_What is expected_
Look for the word "message" in the records, and copy each line where it appears.

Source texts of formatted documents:
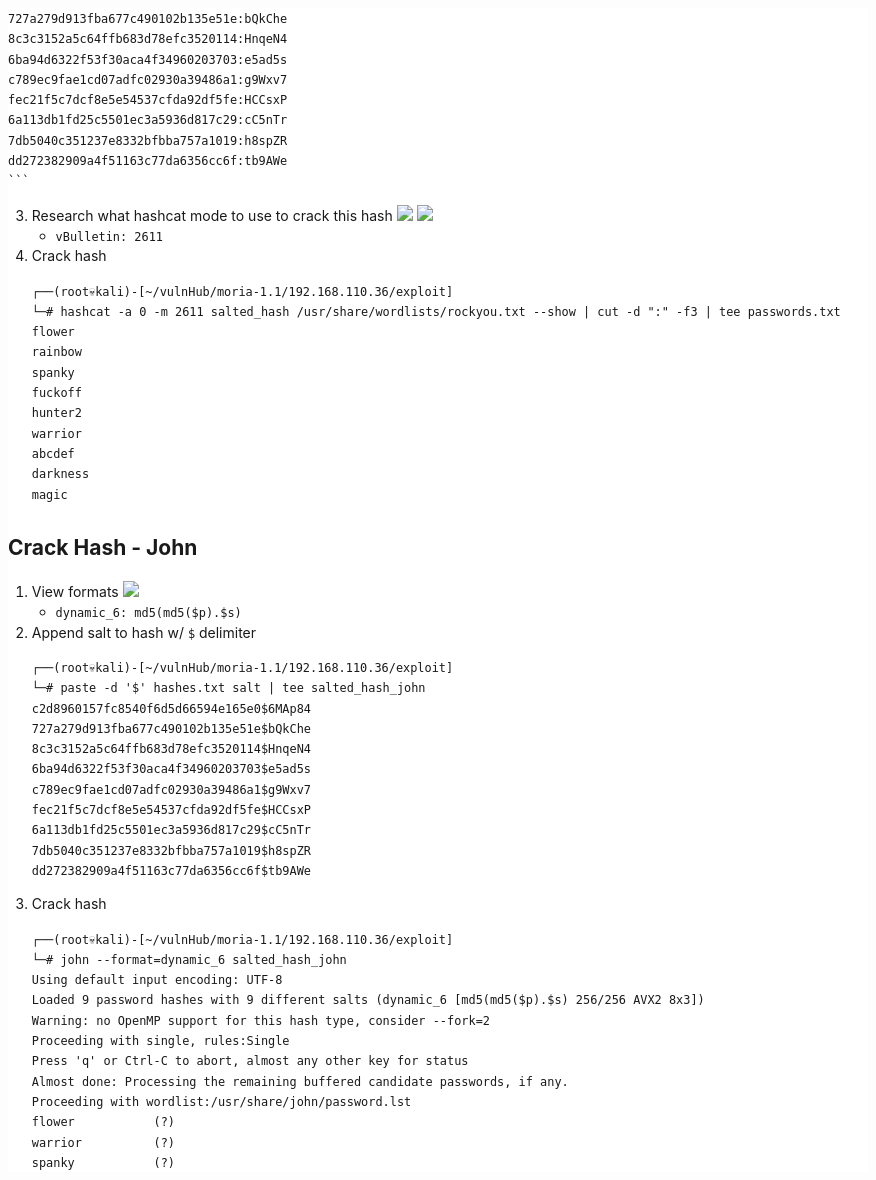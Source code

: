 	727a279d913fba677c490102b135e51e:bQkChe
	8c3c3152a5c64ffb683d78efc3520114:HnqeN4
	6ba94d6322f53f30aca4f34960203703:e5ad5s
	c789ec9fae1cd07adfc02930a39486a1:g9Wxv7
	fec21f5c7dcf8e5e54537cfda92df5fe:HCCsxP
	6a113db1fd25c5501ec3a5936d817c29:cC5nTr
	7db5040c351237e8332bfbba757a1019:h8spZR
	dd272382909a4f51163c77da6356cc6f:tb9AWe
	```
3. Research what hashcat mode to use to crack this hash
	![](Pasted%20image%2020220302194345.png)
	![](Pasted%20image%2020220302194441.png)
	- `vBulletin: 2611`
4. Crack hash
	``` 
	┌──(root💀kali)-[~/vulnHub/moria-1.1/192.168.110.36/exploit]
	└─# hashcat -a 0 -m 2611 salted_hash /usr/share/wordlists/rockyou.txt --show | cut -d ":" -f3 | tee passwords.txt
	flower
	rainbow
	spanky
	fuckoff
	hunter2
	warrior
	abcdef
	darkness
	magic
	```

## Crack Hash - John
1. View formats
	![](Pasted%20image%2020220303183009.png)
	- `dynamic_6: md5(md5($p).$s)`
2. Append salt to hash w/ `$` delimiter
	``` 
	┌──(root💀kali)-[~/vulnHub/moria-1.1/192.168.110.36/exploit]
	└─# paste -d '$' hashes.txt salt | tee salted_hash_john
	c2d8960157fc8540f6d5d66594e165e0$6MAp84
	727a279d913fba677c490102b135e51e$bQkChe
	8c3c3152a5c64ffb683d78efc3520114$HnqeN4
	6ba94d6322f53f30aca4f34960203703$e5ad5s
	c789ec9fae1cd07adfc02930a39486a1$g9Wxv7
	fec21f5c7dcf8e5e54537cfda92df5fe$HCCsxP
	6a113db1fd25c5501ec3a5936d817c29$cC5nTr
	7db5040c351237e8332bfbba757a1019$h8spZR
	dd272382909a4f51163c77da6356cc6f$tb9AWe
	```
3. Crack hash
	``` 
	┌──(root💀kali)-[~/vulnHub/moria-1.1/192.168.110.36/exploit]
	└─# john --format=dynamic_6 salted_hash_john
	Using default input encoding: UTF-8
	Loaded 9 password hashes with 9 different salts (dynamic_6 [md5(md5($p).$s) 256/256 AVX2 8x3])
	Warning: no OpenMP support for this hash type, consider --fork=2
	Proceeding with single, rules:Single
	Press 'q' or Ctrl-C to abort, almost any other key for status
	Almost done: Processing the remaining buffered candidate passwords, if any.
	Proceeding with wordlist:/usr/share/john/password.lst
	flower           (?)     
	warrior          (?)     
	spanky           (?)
* * *
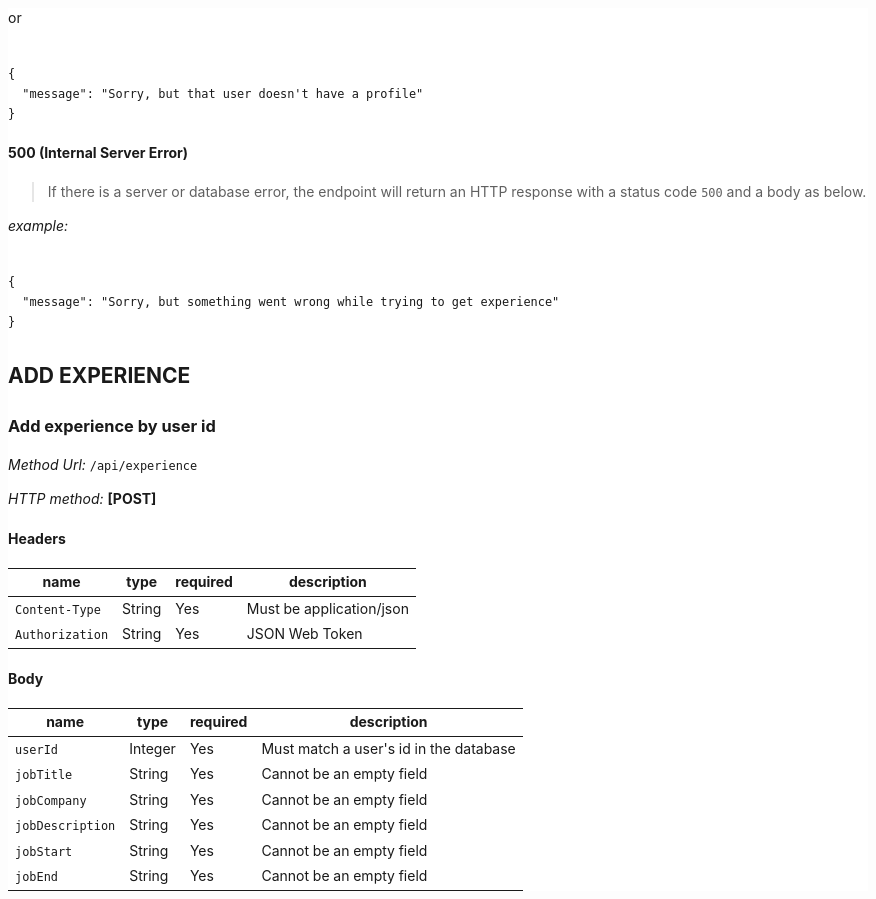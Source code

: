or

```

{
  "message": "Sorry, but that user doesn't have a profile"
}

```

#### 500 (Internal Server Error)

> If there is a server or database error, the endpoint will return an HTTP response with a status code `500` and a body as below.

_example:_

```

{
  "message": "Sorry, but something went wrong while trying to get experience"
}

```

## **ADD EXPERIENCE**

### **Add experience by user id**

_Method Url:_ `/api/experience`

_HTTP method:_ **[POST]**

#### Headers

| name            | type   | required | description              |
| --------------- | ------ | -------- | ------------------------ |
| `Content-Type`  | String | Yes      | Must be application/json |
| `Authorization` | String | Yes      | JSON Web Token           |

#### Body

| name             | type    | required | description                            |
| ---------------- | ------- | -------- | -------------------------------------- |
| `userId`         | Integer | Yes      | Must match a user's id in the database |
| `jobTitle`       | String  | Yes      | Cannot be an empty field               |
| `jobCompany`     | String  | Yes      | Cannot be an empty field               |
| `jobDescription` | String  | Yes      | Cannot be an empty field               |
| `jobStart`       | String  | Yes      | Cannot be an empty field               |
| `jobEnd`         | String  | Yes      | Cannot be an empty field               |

_Solution_
  "message": "Sorry, but that user doesn't have a profile"
  "message": "Sorry, but something went wrong while trying to get experience"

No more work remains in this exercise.